▸ **TASK INSTRUCTIONS**: Every line from the one that includes "6) The REST" to the end of the entries should be written out exactly, with the first and last included.

----------------------------------------

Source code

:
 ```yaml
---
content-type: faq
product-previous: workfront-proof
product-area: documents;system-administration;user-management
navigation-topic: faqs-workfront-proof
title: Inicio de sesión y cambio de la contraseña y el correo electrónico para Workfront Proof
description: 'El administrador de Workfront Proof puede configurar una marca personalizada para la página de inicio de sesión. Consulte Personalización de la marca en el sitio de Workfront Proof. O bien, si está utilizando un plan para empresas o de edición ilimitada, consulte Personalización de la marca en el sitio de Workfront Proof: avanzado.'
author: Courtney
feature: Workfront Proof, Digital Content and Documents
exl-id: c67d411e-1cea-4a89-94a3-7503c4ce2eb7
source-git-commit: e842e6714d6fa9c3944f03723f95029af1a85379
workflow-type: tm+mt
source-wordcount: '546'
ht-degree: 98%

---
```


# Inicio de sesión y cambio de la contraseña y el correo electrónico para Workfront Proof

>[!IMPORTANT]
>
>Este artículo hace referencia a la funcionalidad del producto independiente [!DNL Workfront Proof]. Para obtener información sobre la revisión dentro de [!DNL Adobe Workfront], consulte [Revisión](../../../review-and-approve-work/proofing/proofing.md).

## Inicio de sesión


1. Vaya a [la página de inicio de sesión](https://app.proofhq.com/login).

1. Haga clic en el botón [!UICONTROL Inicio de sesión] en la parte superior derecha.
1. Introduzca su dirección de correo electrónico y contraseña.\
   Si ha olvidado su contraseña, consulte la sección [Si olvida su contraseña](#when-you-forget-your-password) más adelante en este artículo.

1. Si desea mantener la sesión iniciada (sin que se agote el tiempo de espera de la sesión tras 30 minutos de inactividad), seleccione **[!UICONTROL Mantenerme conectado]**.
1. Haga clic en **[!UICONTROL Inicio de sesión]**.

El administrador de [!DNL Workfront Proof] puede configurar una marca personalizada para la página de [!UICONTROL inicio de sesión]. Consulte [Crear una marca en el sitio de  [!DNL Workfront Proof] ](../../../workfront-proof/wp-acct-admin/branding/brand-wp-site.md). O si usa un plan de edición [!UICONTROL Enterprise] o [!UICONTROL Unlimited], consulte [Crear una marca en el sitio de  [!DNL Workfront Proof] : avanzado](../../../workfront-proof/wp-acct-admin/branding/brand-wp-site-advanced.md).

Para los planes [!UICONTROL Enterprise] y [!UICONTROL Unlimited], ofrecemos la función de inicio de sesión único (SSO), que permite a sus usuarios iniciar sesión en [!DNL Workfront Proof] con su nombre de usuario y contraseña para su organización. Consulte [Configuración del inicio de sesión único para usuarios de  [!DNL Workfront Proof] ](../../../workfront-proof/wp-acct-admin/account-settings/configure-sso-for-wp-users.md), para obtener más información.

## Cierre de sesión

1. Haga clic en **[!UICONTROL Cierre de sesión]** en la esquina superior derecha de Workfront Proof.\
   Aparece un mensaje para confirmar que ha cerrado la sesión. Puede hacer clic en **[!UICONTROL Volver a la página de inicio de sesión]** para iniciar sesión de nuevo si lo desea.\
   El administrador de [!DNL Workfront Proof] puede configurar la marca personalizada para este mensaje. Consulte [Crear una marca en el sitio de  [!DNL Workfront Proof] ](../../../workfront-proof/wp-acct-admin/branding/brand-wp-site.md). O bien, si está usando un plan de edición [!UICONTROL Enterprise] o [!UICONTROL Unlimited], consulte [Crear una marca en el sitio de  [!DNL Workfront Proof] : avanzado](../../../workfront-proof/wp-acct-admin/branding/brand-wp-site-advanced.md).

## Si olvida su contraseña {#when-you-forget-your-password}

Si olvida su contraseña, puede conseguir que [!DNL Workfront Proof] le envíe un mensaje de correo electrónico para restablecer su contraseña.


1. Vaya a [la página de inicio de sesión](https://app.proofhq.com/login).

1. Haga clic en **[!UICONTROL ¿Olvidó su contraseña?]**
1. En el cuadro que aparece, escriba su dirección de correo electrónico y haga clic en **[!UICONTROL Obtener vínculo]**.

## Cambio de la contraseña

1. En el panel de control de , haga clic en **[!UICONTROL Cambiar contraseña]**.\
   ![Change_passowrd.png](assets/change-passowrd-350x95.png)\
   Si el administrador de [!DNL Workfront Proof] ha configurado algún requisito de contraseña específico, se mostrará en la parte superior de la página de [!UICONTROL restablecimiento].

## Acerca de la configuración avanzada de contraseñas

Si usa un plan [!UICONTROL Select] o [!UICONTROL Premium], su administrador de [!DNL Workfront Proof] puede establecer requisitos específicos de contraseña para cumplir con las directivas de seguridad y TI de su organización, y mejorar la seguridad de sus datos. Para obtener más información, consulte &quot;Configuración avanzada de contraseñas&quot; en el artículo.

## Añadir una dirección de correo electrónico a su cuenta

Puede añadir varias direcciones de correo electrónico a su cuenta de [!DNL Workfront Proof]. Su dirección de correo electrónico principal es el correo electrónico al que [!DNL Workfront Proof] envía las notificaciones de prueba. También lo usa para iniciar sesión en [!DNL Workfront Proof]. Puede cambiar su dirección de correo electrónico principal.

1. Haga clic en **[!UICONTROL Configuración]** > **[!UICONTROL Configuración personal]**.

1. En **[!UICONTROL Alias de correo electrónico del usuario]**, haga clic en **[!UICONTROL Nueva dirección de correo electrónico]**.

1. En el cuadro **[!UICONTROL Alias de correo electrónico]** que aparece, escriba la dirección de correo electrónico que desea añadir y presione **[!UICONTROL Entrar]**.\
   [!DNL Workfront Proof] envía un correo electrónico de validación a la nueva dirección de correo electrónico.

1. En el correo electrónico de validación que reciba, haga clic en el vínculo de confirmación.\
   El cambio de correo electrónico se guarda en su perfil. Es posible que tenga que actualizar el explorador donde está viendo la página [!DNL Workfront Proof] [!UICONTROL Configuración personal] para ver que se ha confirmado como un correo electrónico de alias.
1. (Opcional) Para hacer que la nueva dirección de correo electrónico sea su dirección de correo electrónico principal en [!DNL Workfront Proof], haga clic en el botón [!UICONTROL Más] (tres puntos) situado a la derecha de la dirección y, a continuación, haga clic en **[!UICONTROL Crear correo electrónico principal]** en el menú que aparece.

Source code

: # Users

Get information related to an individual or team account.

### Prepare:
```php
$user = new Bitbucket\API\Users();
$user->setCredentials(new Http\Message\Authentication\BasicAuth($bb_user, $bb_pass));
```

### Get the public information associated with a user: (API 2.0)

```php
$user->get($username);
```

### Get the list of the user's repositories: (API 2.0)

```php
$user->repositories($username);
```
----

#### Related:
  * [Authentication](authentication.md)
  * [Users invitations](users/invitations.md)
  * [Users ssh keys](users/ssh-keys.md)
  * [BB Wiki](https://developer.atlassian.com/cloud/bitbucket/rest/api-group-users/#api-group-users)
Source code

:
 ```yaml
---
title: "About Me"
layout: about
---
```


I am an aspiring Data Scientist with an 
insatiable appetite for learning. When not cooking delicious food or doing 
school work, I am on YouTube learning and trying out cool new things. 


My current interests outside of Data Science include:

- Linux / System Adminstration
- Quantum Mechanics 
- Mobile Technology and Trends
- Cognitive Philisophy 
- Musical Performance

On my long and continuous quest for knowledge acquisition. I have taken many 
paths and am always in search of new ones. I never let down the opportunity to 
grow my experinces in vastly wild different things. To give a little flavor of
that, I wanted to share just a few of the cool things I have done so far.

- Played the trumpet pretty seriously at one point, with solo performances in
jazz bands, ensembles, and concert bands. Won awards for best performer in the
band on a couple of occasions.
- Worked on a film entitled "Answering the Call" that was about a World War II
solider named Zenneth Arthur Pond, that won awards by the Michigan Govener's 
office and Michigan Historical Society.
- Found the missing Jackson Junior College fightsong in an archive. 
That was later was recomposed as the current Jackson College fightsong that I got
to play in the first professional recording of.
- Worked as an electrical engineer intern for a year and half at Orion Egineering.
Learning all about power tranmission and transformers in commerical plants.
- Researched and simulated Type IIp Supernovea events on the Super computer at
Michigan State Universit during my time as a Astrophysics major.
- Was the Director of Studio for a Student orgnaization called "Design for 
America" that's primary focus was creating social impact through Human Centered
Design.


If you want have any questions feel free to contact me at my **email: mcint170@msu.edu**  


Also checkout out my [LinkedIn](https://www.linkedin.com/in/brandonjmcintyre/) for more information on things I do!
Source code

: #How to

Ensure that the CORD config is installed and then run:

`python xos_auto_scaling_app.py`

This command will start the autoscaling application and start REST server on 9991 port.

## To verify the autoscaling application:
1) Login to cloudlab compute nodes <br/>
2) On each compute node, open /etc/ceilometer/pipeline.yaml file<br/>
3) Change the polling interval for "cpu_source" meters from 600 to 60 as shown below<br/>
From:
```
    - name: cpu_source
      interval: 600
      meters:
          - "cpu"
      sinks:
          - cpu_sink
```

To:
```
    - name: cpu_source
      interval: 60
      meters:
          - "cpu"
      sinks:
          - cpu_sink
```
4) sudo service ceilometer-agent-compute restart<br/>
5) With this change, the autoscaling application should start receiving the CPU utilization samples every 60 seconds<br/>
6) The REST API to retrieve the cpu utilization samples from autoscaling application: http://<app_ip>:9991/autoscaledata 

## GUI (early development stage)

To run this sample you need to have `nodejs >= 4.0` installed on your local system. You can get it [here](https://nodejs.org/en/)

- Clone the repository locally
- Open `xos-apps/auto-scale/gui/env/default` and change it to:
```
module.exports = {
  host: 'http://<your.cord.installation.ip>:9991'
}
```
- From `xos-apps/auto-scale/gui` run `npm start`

----------------------------------------

▸ **COMPLETED EXERCISE**:
6) The REST API to retrieve the cpu utilization samples from autoscaling application: http://<app_ip>:9991/autoscaledata 

## GUI (early development stage)

To run this sample you need to have `nodejs >= 4.0` installed on your local system. You can get it [here](https://nodejs.org/en/)

- Clone the repository locally
- Open `xos-apps/auto-scale/gui/env/default` and change it to:
```
module.exports = {
  host: 'http://<your.cord.installation.ip>:9991'
}
```
- From `xos-apps/auto-scale/gui` run `npm start`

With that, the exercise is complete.